What about the principle that “all war is evil”? It sounds edifying. But again, one has to distinguish: Are all wars on both sides evil? Are there no cases in history in which refusal to fight has made things worse? Is not the main hope of tyrants to teach their enemies doctrines of pacifism—that nothing is worth dying for? Are people who refuse or are unable to make distinctions so innocent after all?
If the alternative to war is not justice, is war still murder? Can institutions of peace, dialogue, discussion, and diplomacy exist without the reasonable use of force behind them? Only if such things as disorder in human nature did not exist would this dream be possible. Such dire things might be minimized or controlled, but not without some rational presence of force. If all power corrupts, so does all lack of power.

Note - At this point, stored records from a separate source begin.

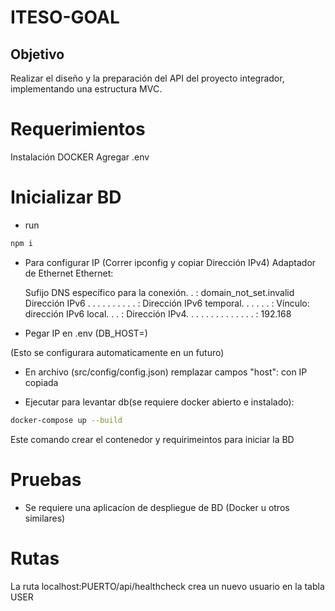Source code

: # ITESO-GOAL
## Objetivo
Realizar el diseño y la preparación del API del proyecto integrador, implementando una estructura MVC.

# Requerimientos
Instalación DOCKER
Agregar .env

# Inicializar BD
- run 
```bash
npm i
```

- Para configurar IP (Correr ipconfig y copiar Dirección IPv4)
Adaptador de Ethernet Ethernet:

   Sufijo DNS específico para la conexión. . : domain_not_set.invalid
   Dirección IPv6 . . . . . . . . . . : 
   Dirección IPv6 temporal. . . . . . : 
   Vínculo: dirección IPv6 local. . . : 
   Dirección IPv4. . . . . . . . . . . . . . : 192.168

- Pegar IP en .env (DB_HOST=)

(Esto se configurara automaticamente en un futuro)
- En archivo (src/config/config.json) remplazar campos "host": con IP copiada

- Ejecutar para levantar db(se requiere docker abierto e instalado):
```bash
docker-compose up --build
```
Este comando crear el contenedor y requirimeintos para iniciar la BD

# Pruebas
- Se requiere una aplicacíon de despliegue de BD (Docker u otros similares)

# Rutas
La ruta localhost:PUERTO/api/healthcheck crea un nuevo usuario en la tabla USER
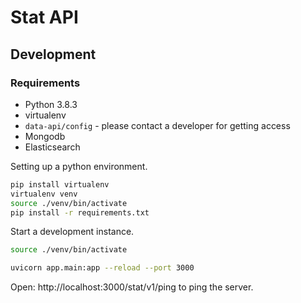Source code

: # Stat API 

## Development
### Requirements
- Python 3.8.3
- virtualenv
- `data-api/config` - please contact a developer for getting access
- Mongodb
- Elasticsearch 

Setting up a python environment.

```bash
pip install virtualenv
virtualenv venv
source ./venv/bin/activate
pip install -r requirements.txt
```

Start a development instance.

```bash
source ./venv/bin/activate

uvicorn app.main:app --reload --port 3000
```

Open: http://localhost:3000/stat/v1/ping to ping the server.

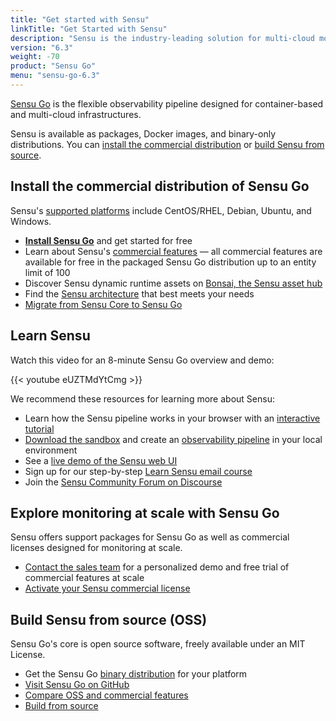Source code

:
 ```yaml
---
title: "Get started with Sensu"
linkTitle: "Get Started with Sensu"
description: "Sensu is the industry-leading solution for multi-cloud monitoring at scale. The Sensu observability pipeline helps businesses automate their monitoring workflows and gain deep visibility into their multi-cloud environments. Get started now and feel the #monitoringlove."
version: "6.3"
weight: -70
product: "Sensu Go"
menu: "sensu-go-6.3"
---
```


[Sensu Go][2] is the flexible observability pipeline designed for container-based and multi-cloud infrastructures.

Sensu is available as packages, Docker images, and binary-only distributions.
You can [install the commercial distribution][15] or [build Sensu from source][16].

## Install the commercial distribution of Sensu Go

Sensu's [supported platforms][20] include CentOS/RHEL, Debian, Ubuntu, and Windows.

- [**Install Sensu Go**][2] and get started for free
- Learn about Sensu's [commercial features][3] &mdash; all commercial features are available for free in the packaged Sensu Go distribution up to an entity limit of 100
- Discover Sensu dynamic runtime assets on [Bonsai, the Sensu asset hub][6]
- Find the [Sensu architecture][18] that best meets your needs
- [Migrate from Sensu Core to Sensu Go][13]

## Learn Sensu

Watch this video for an 8-minute Sensu Go overview and demo:

{{< youtube eUZTMdYtCmg >}}

We recommend these resources for learning more about Sensu:

- Learn how the Sensu pipeline works in your browser with an [interactive tutorial][12]
- [Download the sandbox][7] and create an [observability pipeline][22] in your local environment
- See a [live demo of the Sensu web UI][1]
- Sign up for our step-by-step [Learn Sensu email course][21]
- Join the [Sensu Community Forum on Discourse][8]

## Explore monitoring at scale with Sensu Go

Sensu offers support packages for Sensu Go as well as commercial licenses designed for monitoring at scale.

- [Contact the sales team][4] for a personalized demo and free trial of commercial features at scale
- [Activate your Sensu commercial license][5]

## Build Sensu from source (OSS)

Sensu Go's core is open source software, freely available under an MIT License.

- Get the Sensu Go [binary distribution][19] for your platform
- [Visit Sensu Go on GitHub][10]
- [Compare OSS and commercial features][14]
- [Build from source][11]


[1]: ../learn/demo/
[2]: ../operations/deploy-sensu/install-sensu/
[3]: ../commercial
[4]: https://sensu.io/contact?subject=contact-sales
[5]: ../commercial/#get-started-with-commercial-features-in-sensu-go
[6]: https://bonsai.sensu.io/
[7]: ../learn/sandbox/
[8]: https://discourse.sensu.io/
[9]: ../operations/maintain-sensu/license/
[10]: https://github.com/sensu/sensu-go/
[11]: https://github.com/sensu/sensu-go/blob/master/README.md#building-from-source
[12]: ../learn/learn-in-15/
[13]: ../operations/maintain-sensu/migrate/
[14]: https://sensu.io/features/compare
[15]: #install-the-commercial-distribution-of-sensu-go
[16]: #build-sensu-from-source-oss
[17]: #explore-monitoring-at-scale-with-sensu-go
[18]: ../operations/deploy-sensu/deployment-architecture/#common-sensu-architectures
[19]: ../platforms/#binary-only-distributions
[20]: ../platforms/
[21]: https://sensu.io/learn
[22]: ../observability-pipeline/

Is this view not pessimistic? Where is the hope for a better world? In a trenchant phrase, St. Paul told the Ro-mans that the emperor bears the sword for the correction of our wrongdoing. Was this just pious talk designed to cover what he really meant, namely, that no arms are necessary? Hardly. It was a clear and practical estimate of what occurs in human nature. Is the emperor—that is, the civil power— always benign? Again, hardly.
Why are soldiers honored? Why do we have Armistice Day? Is it be-cause “war is murder”? Are soldiers, because they are soldiers, criminals? These arguments only make sense if we refuse to acknowledge that enemies exist and that our freedom and way of life are at stake—if we deny that such things as truth and justice exist. War is not the problem. Dubious ideas are, when willed.